TASK DIRECTIONS: Locate the word "CHASM" in the material, then show every line that holds it.
··· GIVEN DATA
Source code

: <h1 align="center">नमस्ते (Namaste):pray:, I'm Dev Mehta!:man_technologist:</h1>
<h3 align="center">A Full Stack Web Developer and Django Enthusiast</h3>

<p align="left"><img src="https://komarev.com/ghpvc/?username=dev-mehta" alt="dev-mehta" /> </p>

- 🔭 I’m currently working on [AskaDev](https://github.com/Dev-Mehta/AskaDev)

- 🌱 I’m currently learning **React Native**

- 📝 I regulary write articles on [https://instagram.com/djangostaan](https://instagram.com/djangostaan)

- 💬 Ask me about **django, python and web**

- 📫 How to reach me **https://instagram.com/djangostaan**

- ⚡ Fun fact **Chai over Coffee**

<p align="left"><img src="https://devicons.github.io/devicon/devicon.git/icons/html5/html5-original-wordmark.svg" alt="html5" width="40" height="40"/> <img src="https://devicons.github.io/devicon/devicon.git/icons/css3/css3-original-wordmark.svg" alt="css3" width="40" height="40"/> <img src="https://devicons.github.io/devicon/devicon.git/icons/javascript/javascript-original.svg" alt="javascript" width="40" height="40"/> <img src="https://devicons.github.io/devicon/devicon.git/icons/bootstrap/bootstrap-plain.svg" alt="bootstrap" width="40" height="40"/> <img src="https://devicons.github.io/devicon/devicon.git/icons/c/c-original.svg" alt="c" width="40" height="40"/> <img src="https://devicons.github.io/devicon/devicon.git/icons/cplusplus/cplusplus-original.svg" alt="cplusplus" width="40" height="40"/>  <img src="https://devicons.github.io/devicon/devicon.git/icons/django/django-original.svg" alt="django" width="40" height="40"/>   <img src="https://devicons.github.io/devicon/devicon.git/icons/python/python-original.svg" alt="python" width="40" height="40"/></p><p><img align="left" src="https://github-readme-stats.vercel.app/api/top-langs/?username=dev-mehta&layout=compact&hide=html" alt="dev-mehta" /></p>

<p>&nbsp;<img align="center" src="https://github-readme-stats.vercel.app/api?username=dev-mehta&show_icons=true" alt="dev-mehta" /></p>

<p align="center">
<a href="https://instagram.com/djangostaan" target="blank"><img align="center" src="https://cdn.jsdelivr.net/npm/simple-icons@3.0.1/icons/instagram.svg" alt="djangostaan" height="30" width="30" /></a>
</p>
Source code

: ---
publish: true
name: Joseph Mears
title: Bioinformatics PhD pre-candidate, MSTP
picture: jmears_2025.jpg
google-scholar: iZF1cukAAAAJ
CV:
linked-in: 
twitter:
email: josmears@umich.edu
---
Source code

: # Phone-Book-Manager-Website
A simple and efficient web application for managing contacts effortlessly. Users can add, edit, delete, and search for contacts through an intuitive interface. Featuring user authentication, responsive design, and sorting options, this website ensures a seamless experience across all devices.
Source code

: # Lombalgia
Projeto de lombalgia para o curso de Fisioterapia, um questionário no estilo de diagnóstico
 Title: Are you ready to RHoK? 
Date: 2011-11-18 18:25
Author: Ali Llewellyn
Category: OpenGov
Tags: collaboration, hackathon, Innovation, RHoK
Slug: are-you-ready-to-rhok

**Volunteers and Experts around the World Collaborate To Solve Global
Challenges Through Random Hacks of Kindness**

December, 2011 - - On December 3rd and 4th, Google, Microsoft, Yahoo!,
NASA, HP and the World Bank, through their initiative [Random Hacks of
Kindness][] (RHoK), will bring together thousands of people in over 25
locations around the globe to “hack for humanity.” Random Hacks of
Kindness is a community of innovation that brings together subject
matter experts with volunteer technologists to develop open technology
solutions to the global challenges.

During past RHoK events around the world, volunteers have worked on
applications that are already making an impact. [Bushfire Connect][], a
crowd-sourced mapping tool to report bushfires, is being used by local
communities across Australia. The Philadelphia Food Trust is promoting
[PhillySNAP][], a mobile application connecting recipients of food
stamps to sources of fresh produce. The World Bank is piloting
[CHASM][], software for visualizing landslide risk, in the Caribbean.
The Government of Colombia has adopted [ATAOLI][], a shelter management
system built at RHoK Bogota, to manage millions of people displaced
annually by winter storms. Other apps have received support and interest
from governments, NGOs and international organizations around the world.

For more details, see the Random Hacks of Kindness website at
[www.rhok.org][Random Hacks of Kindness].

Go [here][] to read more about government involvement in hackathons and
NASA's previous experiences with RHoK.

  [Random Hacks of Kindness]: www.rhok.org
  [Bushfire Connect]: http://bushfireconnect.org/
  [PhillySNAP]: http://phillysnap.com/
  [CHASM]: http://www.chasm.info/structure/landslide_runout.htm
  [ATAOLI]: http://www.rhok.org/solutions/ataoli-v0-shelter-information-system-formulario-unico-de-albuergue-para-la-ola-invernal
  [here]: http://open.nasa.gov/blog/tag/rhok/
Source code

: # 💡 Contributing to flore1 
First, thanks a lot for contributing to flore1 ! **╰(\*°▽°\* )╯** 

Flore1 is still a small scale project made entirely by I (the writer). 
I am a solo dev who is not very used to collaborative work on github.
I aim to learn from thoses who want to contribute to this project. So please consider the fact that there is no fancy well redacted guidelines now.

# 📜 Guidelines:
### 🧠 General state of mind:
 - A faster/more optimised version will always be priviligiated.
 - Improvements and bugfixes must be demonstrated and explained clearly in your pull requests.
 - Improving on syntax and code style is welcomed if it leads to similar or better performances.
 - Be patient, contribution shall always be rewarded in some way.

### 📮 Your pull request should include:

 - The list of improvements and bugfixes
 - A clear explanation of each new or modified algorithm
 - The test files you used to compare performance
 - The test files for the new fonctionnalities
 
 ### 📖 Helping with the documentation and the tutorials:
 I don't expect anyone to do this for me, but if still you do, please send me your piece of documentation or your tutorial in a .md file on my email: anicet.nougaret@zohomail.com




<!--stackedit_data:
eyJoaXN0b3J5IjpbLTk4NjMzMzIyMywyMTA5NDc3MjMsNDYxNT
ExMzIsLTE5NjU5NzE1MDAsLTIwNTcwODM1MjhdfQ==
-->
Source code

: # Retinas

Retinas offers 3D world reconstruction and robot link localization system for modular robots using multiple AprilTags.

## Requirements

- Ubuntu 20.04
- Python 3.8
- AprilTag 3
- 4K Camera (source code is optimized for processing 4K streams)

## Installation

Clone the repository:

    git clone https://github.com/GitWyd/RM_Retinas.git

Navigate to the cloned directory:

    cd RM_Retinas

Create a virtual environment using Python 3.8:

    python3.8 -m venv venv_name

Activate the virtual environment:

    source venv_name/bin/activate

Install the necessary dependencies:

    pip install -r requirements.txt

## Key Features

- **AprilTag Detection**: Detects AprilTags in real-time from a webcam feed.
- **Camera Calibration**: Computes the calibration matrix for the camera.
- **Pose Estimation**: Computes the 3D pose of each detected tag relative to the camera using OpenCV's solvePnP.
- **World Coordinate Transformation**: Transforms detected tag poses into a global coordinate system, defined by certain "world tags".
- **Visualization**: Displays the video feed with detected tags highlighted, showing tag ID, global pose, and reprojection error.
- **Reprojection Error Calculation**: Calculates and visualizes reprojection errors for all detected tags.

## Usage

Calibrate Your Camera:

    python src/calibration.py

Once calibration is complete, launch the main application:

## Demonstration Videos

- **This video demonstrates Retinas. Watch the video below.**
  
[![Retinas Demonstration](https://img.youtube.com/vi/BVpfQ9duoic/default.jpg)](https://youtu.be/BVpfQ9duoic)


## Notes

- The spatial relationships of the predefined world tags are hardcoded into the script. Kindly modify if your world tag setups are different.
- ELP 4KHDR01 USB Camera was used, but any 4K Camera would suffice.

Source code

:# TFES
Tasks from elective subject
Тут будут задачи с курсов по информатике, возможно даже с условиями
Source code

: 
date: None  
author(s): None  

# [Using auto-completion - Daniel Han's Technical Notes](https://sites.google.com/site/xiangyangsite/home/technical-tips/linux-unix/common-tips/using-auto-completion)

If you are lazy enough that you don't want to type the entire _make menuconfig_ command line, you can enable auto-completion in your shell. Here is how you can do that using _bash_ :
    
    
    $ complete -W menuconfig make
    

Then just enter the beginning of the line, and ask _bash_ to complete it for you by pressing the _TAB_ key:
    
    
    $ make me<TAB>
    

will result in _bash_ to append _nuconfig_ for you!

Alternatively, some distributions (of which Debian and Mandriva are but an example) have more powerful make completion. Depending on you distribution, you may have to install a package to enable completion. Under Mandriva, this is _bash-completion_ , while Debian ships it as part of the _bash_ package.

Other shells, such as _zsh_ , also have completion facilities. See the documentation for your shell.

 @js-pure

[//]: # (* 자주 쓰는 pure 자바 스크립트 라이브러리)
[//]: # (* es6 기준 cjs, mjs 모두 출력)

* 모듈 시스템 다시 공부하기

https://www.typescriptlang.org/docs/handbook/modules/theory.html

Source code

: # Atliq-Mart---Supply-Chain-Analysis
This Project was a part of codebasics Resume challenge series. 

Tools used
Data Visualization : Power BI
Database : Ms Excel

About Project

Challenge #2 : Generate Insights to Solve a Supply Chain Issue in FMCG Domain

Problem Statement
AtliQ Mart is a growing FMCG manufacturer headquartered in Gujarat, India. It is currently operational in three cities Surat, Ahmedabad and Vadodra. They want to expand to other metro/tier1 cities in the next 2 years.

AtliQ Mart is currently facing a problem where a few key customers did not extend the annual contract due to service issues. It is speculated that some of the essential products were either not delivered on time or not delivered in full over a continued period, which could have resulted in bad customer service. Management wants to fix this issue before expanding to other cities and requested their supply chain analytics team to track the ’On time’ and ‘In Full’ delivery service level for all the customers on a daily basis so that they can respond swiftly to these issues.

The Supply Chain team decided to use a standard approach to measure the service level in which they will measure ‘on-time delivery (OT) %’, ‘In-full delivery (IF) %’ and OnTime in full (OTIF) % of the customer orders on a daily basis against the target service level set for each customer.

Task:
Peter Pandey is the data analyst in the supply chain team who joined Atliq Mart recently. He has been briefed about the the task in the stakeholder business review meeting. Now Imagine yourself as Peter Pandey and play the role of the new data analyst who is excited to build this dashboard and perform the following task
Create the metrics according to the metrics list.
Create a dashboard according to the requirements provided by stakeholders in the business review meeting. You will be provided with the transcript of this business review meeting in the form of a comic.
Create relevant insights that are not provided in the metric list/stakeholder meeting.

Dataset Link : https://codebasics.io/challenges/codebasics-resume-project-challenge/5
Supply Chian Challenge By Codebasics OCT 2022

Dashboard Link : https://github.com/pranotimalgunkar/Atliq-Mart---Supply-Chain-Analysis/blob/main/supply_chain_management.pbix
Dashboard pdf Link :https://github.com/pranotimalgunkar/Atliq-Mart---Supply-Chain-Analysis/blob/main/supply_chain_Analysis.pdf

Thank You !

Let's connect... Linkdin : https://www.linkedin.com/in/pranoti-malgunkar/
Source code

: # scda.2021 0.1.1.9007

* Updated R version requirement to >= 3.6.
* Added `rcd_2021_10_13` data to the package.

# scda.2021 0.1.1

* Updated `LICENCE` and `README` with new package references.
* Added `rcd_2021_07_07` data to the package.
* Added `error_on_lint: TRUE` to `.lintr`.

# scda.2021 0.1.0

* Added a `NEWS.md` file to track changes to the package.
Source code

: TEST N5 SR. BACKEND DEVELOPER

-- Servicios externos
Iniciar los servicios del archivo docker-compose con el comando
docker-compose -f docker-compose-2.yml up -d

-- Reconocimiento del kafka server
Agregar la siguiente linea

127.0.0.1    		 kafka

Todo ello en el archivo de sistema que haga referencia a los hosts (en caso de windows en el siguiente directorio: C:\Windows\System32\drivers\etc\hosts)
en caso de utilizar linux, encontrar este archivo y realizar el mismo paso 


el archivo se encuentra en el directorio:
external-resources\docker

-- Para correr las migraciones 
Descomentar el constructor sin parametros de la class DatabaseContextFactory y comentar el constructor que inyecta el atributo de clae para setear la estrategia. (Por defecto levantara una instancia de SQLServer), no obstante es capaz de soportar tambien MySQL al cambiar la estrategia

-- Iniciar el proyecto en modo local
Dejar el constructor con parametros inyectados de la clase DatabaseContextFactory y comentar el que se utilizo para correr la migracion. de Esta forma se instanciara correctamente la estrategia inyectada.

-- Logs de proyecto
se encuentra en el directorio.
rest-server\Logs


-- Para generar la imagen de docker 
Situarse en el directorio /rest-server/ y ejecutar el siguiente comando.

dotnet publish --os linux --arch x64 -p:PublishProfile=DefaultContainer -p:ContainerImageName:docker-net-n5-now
······
PROBLEM SOLUTION:
[CHASM][], software for visualizing landslide risk, in the Caribbean.
  [CHASM]: http://www.chasm.info/structure/landslide_runout.htm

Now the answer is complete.